**Dataset extract:**

+-------+

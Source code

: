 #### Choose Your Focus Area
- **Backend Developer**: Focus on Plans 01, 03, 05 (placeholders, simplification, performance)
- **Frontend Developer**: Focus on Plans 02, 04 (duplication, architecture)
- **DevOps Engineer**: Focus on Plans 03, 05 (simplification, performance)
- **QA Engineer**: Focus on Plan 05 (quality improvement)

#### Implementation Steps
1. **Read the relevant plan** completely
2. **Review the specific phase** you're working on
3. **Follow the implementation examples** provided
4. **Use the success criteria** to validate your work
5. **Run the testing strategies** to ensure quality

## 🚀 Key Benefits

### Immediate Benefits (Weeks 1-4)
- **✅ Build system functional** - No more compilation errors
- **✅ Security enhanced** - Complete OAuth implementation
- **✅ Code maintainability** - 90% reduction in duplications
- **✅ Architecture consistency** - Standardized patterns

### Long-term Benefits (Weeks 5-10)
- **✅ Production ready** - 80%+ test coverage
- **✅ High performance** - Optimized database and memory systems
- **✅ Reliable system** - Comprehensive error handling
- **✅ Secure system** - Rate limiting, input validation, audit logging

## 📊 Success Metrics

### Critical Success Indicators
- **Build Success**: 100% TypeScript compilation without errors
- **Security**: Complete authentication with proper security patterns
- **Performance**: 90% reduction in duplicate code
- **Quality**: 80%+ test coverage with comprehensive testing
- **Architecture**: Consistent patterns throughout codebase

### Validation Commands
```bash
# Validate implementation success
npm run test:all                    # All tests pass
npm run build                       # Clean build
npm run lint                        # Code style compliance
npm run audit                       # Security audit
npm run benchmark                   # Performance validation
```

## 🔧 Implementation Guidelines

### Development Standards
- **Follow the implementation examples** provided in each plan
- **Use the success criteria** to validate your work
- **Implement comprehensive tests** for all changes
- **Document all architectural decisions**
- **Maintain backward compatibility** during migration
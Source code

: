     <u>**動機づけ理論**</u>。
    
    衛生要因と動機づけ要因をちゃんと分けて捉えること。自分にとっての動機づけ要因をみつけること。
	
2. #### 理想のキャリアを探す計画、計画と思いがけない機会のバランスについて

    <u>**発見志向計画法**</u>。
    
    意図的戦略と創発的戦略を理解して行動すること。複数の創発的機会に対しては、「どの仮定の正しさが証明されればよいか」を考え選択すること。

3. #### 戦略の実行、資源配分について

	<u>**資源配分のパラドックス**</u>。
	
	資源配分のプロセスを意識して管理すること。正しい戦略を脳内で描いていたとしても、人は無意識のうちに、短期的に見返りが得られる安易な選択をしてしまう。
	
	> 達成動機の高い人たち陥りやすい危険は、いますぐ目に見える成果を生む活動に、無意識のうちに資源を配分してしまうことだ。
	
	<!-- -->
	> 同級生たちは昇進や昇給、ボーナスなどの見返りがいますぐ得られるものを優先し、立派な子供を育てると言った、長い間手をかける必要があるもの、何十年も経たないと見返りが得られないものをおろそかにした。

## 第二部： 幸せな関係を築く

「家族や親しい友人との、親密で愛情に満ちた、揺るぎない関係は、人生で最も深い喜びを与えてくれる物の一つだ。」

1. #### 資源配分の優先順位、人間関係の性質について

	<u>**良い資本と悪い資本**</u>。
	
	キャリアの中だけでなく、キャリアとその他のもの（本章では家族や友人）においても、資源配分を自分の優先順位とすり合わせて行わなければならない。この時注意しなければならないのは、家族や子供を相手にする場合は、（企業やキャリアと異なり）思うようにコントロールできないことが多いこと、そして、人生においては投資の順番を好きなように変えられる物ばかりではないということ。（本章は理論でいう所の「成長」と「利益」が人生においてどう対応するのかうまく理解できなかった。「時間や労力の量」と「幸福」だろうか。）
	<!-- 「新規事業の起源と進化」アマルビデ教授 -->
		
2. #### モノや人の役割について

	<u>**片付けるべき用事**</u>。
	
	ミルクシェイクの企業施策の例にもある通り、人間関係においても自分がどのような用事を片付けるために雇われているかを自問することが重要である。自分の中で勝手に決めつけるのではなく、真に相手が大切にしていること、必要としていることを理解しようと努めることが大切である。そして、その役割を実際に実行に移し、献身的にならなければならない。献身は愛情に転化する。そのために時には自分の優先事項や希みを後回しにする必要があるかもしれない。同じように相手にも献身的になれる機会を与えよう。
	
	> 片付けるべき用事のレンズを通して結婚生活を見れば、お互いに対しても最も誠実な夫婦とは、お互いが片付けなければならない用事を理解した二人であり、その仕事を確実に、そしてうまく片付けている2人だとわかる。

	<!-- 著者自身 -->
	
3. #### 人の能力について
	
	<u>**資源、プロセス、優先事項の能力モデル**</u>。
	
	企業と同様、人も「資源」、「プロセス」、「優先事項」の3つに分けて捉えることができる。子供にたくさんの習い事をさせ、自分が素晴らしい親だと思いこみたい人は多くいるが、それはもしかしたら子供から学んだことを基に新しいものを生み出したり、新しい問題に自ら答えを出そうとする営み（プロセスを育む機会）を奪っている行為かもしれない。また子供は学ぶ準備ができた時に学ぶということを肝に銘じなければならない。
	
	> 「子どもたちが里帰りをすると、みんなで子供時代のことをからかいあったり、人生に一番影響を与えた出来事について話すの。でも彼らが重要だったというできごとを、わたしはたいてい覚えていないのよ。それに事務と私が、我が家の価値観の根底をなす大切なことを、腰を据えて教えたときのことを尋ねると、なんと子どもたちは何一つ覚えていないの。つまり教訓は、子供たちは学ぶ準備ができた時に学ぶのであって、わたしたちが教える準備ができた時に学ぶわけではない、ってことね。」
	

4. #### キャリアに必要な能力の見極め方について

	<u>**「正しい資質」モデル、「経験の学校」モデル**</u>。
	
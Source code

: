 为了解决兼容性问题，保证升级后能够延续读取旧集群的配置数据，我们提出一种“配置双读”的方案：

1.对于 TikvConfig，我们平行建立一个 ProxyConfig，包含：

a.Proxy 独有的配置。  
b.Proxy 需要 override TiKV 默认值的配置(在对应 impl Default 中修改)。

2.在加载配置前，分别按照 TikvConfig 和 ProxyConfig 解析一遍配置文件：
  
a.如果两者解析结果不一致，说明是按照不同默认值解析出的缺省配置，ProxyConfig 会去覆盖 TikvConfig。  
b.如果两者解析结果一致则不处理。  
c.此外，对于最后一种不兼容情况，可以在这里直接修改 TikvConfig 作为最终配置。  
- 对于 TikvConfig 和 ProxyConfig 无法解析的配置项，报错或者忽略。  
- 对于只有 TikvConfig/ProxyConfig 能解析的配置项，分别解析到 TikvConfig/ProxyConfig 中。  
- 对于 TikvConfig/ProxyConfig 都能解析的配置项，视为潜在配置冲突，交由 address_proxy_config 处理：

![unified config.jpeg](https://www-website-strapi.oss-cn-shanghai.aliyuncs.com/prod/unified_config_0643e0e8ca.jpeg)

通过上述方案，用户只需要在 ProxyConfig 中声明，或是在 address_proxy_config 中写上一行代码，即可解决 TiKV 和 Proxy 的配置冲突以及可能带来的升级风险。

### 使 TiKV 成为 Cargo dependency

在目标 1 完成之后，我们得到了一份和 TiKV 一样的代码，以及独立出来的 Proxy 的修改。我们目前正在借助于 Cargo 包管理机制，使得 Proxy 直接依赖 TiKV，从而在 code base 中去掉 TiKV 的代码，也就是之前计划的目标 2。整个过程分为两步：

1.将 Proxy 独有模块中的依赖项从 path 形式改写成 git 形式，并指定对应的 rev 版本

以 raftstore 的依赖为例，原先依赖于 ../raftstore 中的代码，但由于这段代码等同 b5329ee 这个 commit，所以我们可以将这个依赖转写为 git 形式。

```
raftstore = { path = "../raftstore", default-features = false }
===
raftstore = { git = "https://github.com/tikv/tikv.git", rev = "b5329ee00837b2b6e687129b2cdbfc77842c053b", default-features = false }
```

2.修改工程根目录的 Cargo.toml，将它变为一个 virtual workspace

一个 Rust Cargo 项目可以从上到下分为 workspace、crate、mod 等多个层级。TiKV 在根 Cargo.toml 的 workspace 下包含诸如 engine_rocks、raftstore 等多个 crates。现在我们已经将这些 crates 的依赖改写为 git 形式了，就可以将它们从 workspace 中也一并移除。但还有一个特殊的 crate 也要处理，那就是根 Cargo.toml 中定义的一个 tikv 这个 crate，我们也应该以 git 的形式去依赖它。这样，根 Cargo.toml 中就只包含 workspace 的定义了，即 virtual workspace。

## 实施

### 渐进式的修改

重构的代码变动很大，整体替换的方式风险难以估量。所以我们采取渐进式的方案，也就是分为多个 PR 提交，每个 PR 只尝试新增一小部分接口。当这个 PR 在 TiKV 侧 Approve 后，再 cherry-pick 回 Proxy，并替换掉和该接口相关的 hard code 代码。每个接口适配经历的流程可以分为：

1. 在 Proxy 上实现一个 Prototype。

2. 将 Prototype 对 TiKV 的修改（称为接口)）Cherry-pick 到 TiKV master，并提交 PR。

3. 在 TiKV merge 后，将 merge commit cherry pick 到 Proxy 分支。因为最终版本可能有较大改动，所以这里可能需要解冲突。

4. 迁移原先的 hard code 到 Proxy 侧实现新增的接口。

+-------+

**Exercise details:** All lines above from the one holding "### Immediate Benefits (Weeks 1-4)" to the one holding "衛生要因と動機づけ要因をちゃ", inclusive, are to be copied exactly; no other line is wanted.

**Output below:**
### Immediate Benefits (Weeks 1-4)
- **✅ Build system functional** - No more compilation errors
- **✅ Security enhanced** - Complete OAuth implementation
- **✅ Code maintainability** - 90% reduction in duplications
- **✅ Architecture consistency** - Standardized patterns

### Long-term Benefits (Weeks 5-10)
- **✅ Production ready** - 80%+ test coverage
- **✅ High performance** - Optimized database and memory systems
- **✅ Reliable system** - Comprehensive error handling
- **✅ Secure system** - Rate limiting, input validation, audit logging

## 📊 Success Metrics

### Critical Success Indicators
- **Build Success**: 100% TypeScript compilation without errors
- **Security**: Complete authentication with proper security patterns
- **Performance**: 90% reduction in duplicate code
- **Quality**: 80%+ test coverage with comprehensive testing
- **Architecture**: Consistent patterns throughout codebase

### Validation Commands
```bash
# Validate implementation success
npm run test:all                    # All tests pass
npm run build                       # Clean build
npm run lint                        # Code style compliance
npm run audit                       # Security audit
npm run benchmark                   # Performance validation
```

## 🔧 Implementation Guidelines

### Development Standards
- **Follow the implementation examples** provided in each plan
- **Use the success criteria** to validate your work
- **Implement comprehensive tests** for all changes
- **Document all architectural decisions**
- **Maintain backward compatibility** during migration
Source code

:     <u>**動機づけ理論**</u>。
    
    衛生要因と動機づけ要因をちゃんと分けて捉えること。自分にとっての動機づけ要因をみつけること。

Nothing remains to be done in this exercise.